▶ _Required work_
An exact transcription of all the entries is needed; pictures stay out.

══════════════════════════════

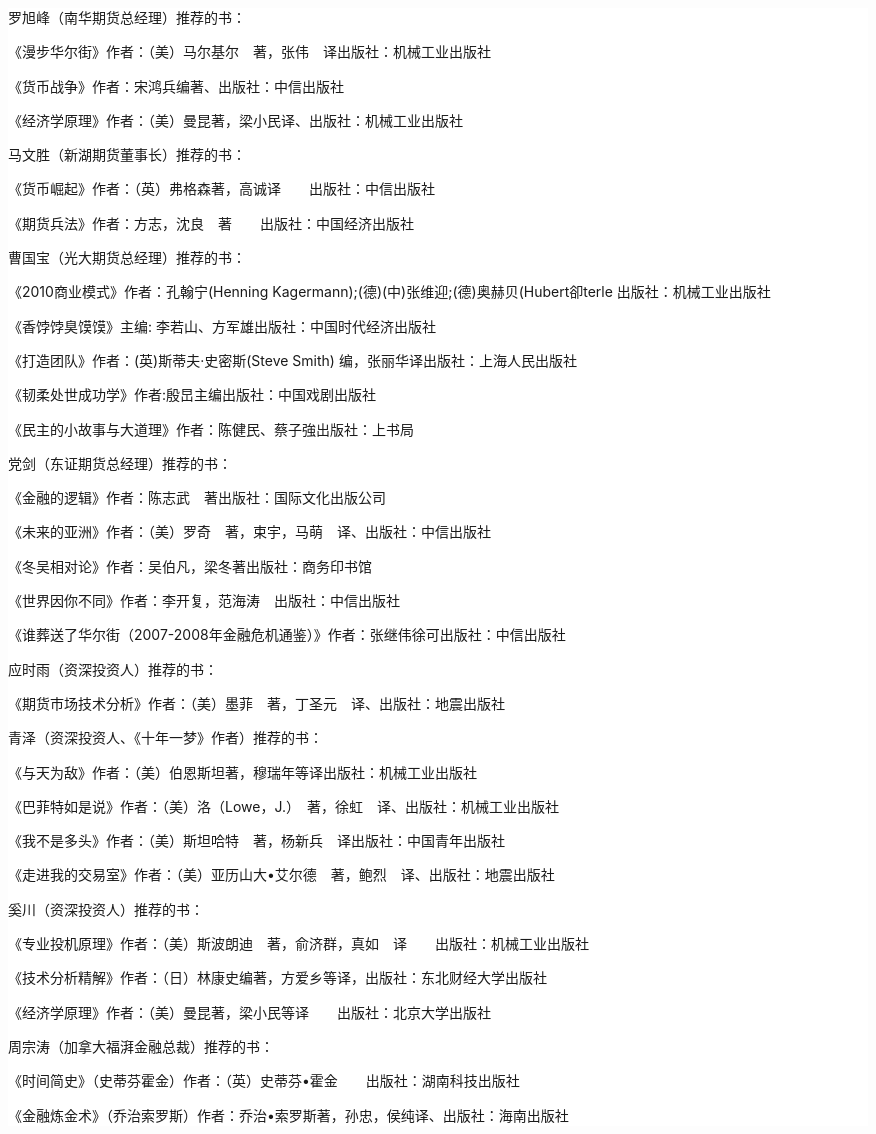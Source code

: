 罗旭峰（南华期货总经理）推荐的书：

《漫步华尔街》作者：（美）马尔基尔　著，张伟　译出版社：机械工业出版社

《货币战争》作者：宋鸿兵编著、出版社：中信出版社

《经济学原理》作者：（美）曼昆著，梁小民译、出版社：机械工业出版社

马文胜（新湖期货董事长）推荐的书：

《货币崛起》作者：（英）弗格森著，高诚译　　出版社：中信出版社

《期货兵法》作者：方志，沈良　著　　出版社：中国经济出版社

曹国宝（光大期货总经理）推荐的书：

《2010商业模式》作者：孔翰宁(Henning Kagermann);(德)(中)张维迎;(德)奥赫贝(Hubert卻terle 出版社：机械工业出版社

《香饽饽臭馍馍》主编: 李若山、方军雄出版社：中国时代经济出版社

《打造团队》作者：(英)斯蒂夫·史密斯(Steve Smith) 编，张丽华译出版社：上海人民出版社

《韧柔处世成功学》作者:殷旵主编出版社：中国戏剧出版社

《民主的小故事与大道理》作者：陈健民、蔡子強出版社：上书局

党剑（东证期货总经理）推荐的书：

《金融的逻辑》作者：陈志武　著出版社：国际文化出版公司

《未来的亚洲》作者：（美）罗奇　著，束宇，马萌　译、出版社：中信出版社

《冬吴相对论》作者：吴伯凡，梁冬著出版社：商务印书馆

《世界因你不同》作者：李开复，范海涛　出版社：中信出版社

《谁葬送了华尔街（2007-2008年金融危机通鉴）》作者：张继伟徐可出版社：中信出版社

应时雨（资深投资人）推荐的书：

《期货市场技术分析》作者：（美）墨菲　著，丁圣元　译、出版社：地震出版社

青泽（资深投资人、《十年一梦》作者）推荐的书：

《与天为敌》作者：（美）伯恩斯坦著，穆瑞年等译出版社：机械工业出版社

《巴菲特如是说》作者：（美）洛（Lowe，J.）　著，徐虹　译、出版社：机械工业出版社

《我不是多头》作者：（美）斯坦哈特　著，杨新兵　译出版社：中国青年出版社

《走进我的交易室》作者：（美）亚历山大•艾尔德　著，鲍烈　译、出版社：地震出版社

奚川（资深投资人）推荐的书：

《专业投机原理》作者：（美）斯波朗迪　著，俞济群，真如　译　　出版社：机械工业出版社

《技术分析精解》作者：（日）林康史编著，方爱乡等译，出版社：东北财经大学出版社

《经济学原理》作者：（美）曼昆著，梁小民等译　　出版社：北京大学出版社

周宗涛（加拿大福湃金融总裁）推荐的书：

《时间简史》（史蒂芬霍金）作者：（英）史蒂芬•霍金　　出版社：湖南科技出版社

《金融炼金术》（乔治索罗斯）作者：乔治•索罗斯著，孙忠，侯纯译、出版社：海南出版社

══════════════════════════════

▶ _Completed exercise_
Source code

: 罗旭峰（南华期货总经理）推荐的书：

《漫步华尔街》作者：（美）马尔基尔　著，张伟　译出版社：机械工业出版社

《货币战争》作者：宋鸿兵编著、出版社：中信出版社

《经济学原理》作者：（美）曼昆著，梁小民译、出版社：机械工业出版社

马文胜（新湖期货董事长）推荐的书：

《货币崛起》作者：（英）弗格森著，高诚译　　出版社：中信出版社

《期货兵法》作者：方志，沈良　著　　出版社：中国经济出版社

曹国宝（光大期货总经理）推荐的书：

《2010商业模式》作者：孔翰宁(Henning Kagermann);(德)(中)张维迎;(德)奥赫贝(Hubert卻terle 出版社：机械工业出版社

《香饽饽臭馍馍》主编: 李若山、方军雄出版社：中国时代经济出版社

《打造团队》作者：(英)斯蒂夫·史密斯(Steve Smith) 编，张丽华译出版社：上海人民出版社

《韧柔处世成功学》作者:殷旵主编出版社：中国戏剧出版社

《民主的小故事与大道理》作者：陈健民、蔡子強出版社：上书局

党剑（东证期货总经理）推荐的书：

《金融的逻辑》作者：陈志武　著出版社：国际文化出版公司

《未来的亚洲》作者：（美）罗奇　著，束宇，马萌　译、出版社：中信出版社

《冬吴相对论》作者：吴伯凡，梁冬著出版社：商务印书馆

《世界因你不同》作者：李开复，范海涛　出版社：中信出版社

《谁葬送了华尔街（2007-2008年金融危机通鉴）》作者：张继伟徐可出版社：中信出版社

应时雨（资深投资人）推荐的书：

《期货市场技术分析》作者：（美）墨菲　著，丁圣元　译、出版社：地震出版社

青泽（资深投资人、《十年一梦》作者）推荐的书：

《与天为敌》作者：（美）伯恩斯坦著，穆瑞年等译出版社：机械工业出版社

《巴菲特如是说》作者：（美）洛（Lowe，J.）　著，徐虹　译、出版社：机械工业出版社

《我不是多头》作者：（美）斯坦哈特　著，杨新兵　译出版社：中国青年出版社

《走进我的交易室》作者：（美）亚历山大•艾尔德　著，鲍烈　译、出版社：地震出版社

奚川（资深投资人）推荐的书：

《专业投机原理》作者：（美）斯波朗迪　著，俞济群，真如　译　　出版社：机械工业出版社

《技术分析精解》作者：（日）林康史编著，方爱乡等译，出版社：东北财经大学出版社

《经济学原理》作者：（美）曼昆著，梁小民等译　　出版社：北京大学出版社

周宗涛（加拿大福湃金融总裁）推荐的书：

《时间简史》（史蒂芬霍金）作者：（英）史蒂芬•霍金　　出版社：湖南科技出版社

《金融炼金术》（乔治索罗斯）作者：乔治•索罗斯著，孙忠，侯纯译、出版社：海南出版社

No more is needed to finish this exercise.